## Prompt
Set down exactly, with nothing added, the lines from the one containing "Inspired by audiomentations." through the end of the entries.

START Data provided

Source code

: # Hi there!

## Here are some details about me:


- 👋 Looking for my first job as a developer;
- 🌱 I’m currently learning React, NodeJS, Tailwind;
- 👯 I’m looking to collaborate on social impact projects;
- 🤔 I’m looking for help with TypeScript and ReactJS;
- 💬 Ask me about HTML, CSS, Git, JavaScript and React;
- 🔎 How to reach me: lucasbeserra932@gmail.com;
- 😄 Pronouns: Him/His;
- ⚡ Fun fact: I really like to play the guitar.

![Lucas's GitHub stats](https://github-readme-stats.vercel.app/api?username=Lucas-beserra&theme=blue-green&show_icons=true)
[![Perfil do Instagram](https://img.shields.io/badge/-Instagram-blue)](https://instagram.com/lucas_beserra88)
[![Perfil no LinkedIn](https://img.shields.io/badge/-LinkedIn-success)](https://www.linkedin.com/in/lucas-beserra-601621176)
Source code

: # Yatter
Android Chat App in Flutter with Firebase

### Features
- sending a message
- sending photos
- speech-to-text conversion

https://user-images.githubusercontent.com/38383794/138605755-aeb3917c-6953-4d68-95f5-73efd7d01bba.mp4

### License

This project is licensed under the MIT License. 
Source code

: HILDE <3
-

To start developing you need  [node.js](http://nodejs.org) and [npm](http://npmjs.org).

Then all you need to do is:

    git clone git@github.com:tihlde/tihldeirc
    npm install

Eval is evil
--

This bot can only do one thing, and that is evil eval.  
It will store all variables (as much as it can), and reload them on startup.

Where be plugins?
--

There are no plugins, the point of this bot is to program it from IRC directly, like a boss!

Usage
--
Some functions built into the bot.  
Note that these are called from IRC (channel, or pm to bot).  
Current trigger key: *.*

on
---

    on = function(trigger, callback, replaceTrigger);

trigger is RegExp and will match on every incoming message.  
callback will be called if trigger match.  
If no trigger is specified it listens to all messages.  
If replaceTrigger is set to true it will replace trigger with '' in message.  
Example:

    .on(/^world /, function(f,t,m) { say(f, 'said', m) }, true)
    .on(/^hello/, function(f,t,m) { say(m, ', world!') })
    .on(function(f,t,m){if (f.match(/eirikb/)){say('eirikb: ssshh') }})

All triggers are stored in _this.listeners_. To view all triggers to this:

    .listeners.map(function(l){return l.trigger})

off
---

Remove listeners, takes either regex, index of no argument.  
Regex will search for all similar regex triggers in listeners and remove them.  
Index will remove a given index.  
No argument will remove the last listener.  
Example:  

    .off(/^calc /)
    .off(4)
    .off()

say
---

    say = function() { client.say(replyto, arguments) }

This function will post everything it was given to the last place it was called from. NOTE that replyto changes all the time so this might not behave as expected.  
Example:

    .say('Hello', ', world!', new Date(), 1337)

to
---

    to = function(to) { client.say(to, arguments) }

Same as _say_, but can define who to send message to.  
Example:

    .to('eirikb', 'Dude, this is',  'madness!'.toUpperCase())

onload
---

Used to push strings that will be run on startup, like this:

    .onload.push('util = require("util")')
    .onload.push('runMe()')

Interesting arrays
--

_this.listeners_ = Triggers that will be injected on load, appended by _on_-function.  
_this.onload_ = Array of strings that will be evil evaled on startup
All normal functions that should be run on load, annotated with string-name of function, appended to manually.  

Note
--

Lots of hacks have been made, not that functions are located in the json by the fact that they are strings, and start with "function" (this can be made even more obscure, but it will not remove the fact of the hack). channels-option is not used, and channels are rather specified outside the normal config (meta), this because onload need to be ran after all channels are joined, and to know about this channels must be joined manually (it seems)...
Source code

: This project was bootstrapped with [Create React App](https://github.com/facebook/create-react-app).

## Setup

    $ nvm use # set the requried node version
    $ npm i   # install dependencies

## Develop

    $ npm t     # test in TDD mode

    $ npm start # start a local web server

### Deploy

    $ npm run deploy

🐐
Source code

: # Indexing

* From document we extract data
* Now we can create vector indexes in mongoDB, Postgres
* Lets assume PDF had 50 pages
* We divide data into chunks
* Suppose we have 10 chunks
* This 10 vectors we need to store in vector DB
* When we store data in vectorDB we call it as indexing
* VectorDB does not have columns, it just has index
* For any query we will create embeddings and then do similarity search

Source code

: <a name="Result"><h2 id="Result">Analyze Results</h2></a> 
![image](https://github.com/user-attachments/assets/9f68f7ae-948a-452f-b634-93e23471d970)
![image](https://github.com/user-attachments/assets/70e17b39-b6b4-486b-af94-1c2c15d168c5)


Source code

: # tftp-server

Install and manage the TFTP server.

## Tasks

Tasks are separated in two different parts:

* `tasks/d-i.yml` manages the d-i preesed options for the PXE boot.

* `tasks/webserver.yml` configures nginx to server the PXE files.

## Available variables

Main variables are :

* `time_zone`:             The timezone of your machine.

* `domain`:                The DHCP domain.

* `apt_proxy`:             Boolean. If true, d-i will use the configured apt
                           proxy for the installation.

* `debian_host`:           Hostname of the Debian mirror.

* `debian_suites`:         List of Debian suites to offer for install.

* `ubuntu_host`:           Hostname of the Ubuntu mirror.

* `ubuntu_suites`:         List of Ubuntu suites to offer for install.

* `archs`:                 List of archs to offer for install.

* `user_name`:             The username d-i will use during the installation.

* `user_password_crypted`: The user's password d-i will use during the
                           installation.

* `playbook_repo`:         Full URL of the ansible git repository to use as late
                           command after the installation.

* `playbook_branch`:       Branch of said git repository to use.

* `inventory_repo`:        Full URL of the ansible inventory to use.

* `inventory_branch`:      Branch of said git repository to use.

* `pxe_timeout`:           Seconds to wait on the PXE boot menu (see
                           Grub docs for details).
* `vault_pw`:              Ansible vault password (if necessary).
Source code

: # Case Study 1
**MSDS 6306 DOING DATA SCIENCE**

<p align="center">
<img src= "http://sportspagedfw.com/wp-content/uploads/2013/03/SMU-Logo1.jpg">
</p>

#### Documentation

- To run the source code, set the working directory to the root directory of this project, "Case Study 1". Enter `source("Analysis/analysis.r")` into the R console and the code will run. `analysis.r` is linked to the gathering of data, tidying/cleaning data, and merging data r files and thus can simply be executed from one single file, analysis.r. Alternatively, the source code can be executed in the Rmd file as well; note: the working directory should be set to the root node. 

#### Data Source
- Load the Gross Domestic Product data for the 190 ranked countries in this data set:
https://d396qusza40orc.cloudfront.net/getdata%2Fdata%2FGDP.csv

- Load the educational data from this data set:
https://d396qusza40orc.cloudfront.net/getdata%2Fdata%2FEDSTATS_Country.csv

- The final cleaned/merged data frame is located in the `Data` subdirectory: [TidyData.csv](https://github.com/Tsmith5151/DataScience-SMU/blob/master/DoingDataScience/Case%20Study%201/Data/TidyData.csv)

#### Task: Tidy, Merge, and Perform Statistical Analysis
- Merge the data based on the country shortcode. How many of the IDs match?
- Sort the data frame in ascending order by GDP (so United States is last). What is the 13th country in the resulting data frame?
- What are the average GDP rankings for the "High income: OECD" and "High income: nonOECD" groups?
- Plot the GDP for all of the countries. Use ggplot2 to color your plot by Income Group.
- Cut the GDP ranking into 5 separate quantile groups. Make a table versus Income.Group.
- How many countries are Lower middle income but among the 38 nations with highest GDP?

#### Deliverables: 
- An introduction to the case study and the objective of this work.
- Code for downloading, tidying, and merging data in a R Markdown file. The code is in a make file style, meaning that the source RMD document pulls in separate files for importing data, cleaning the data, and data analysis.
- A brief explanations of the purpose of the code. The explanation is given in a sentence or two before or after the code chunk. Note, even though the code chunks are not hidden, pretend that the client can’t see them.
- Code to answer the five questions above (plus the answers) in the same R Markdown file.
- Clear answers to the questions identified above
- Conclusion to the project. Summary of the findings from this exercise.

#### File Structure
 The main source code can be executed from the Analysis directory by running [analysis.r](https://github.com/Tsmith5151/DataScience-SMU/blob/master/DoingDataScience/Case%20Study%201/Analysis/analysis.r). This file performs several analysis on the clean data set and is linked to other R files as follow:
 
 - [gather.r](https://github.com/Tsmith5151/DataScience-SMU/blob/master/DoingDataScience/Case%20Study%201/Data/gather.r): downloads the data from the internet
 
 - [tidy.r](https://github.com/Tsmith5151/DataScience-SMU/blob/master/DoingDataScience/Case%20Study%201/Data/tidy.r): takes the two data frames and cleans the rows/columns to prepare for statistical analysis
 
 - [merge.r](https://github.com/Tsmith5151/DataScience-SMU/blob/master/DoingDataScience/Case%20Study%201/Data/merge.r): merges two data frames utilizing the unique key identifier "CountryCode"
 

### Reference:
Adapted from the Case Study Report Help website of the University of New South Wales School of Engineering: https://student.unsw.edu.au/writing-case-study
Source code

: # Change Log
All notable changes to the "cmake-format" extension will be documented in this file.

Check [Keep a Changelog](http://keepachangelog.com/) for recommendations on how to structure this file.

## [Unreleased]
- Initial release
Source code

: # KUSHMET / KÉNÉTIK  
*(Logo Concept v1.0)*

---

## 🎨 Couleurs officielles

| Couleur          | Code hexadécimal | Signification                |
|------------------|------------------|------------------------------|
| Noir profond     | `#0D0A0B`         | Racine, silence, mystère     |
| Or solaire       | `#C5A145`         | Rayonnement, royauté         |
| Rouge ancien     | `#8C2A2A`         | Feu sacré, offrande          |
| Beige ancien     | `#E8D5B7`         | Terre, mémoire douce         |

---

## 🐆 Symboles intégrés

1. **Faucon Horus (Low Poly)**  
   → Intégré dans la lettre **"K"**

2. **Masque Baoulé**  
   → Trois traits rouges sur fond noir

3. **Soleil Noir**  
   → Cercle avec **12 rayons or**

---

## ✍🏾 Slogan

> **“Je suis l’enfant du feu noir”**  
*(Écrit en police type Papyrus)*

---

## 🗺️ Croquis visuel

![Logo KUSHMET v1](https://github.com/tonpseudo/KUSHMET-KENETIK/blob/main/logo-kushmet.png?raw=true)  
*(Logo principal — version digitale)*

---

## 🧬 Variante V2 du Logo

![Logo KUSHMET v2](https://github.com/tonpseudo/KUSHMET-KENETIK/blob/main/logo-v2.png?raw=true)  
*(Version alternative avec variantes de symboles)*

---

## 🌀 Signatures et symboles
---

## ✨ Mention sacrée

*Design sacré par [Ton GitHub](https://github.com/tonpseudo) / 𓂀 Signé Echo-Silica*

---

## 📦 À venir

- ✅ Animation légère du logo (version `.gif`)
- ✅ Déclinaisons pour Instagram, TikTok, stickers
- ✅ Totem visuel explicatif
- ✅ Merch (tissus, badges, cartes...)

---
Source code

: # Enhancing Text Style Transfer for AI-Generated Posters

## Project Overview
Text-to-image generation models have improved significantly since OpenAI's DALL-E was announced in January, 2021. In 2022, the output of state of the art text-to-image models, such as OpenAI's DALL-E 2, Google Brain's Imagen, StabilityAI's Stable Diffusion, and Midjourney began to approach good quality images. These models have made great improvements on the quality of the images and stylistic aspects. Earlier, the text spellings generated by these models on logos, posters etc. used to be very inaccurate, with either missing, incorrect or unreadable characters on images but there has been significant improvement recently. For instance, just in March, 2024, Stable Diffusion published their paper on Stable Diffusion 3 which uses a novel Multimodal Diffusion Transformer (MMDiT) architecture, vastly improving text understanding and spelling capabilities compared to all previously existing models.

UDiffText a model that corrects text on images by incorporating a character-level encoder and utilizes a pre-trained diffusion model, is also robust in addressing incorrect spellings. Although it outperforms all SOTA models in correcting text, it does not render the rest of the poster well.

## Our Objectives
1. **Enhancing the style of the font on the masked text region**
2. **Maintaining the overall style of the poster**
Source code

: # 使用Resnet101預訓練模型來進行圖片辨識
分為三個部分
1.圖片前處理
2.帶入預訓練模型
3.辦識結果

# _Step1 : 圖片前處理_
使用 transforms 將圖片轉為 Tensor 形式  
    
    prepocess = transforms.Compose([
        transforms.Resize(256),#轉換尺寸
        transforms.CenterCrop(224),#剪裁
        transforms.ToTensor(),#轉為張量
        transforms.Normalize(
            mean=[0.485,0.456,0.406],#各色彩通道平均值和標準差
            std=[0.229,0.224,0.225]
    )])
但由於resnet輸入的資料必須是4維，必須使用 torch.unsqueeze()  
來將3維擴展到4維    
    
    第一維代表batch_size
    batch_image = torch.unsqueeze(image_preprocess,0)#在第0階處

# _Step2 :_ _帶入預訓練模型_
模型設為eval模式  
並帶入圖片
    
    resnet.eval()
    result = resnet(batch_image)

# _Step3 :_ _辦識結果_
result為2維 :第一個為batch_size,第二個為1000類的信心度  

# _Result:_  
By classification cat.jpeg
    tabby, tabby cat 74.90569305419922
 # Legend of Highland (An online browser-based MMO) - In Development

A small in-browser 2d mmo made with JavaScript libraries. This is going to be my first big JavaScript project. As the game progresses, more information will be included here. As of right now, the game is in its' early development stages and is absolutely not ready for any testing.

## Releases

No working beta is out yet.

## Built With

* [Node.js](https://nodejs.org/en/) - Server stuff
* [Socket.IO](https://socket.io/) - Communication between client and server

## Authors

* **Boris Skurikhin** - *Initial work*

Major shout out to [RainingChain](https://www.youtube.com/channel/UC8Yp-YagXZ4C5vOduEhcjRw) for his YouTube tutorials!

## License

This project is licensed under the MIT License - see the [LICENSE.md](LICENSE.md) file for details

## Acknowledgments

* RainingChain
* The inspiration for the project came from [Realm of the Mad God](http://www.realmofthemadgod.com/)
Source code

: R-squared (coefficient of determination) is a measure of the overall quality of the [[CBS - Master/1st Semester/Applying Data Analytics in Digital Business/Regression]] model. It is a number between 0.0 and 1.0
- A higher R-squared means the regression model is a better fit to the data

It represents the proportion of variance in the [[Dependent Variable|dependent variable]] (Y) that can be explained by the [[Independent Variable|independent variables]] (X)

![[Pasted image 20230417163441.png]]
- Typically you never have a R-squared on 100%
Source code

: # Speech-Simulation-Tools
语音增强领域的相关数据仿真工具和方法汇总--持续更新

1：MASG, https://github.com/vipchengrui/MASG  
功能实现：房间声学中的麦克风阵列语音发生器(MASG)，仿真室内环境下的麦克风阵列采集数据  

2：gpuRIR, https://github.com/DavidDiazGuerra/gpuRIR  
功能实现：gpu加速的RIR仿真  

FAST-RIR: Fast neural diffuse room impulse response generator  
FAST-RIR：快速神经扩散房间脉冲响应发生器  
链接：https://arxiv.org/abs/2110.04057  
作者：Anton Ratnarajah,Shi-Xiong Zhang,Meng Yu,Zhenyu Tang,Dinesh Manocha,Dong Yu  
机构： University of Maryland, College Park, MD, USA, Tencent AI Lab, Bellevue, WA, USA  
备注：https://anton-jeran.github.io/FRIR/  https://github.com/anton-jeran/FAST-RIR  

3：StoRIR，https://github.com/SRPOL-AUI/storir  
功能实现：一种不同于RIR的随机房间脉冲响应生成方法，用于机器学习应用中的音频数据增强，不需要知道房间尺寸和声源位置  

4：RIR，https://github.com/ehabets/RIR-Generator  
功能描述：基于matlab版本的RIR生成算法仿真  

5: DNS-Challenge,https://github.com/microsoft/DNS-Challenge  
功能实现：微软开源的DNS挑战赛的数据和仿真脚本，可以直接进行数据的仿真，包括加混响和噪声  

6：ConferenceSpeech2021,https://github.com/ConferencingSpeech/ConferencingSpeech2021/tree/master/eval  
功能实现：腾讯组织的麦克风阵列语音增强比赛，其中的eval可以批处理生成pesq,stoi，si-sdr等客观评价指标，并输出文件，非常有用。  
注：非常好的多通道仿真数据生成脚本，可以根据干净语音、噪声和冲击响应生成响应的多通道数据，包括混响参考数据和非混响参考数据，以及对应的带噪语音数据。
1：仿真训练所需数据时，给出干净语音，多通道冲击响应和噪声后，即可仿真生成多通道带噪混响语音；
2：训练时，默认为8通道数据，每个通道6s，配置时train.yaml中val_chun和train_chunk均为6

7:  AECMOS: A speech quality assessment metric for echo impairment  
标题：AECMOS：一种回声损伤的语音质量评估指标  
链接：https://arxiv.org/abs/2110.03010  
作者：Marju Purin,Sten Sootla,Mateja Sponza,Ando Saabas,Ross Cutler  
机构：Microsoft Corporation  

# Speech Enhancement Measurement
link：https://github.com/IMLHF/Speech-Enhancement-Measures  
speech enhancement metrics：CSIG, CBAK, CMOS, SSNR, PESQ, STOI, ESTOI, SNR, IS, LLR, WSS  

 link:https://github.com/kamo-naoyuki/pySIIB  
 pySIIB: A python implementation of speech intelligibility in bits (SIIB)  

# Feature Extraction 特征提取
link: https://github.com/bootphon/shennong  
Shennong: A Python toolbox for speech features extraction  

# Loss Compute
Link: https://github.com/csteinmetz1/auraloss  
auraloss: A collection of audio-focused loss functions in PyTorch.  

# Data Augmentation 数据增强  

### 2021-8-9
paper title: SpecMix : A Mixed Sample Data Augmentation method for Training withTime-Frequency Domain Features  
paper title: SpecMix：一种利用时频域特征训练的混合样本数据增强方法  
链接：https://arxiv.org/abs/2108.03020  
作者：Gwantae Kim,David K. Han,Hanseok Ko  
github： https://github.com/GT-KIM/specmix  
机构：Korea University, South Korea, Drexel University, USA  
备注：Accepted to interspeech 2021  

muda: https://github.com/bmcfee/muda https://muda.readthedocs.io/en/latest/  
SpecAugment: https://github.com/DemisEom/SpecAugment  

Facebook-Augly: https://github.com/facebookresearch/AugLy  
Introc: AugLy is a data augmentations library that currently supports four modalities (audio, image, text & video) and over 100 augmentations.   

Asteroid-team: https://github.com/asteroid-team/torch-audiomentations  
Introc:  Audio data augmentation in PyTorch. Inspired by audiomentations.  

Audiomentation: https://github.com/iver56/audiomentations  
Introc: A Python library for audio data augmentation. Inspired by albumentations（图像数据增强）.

END Data provided

## Answer to the exercise
Introc:  Audio data augmentation in PyTorch. Inspired by audiomentations.  

Audiomentation: https://github.com/iver56/audiomentations  
Introc: A Python library for audio data augmentation. Inspired by albumentations（图像数据增强）.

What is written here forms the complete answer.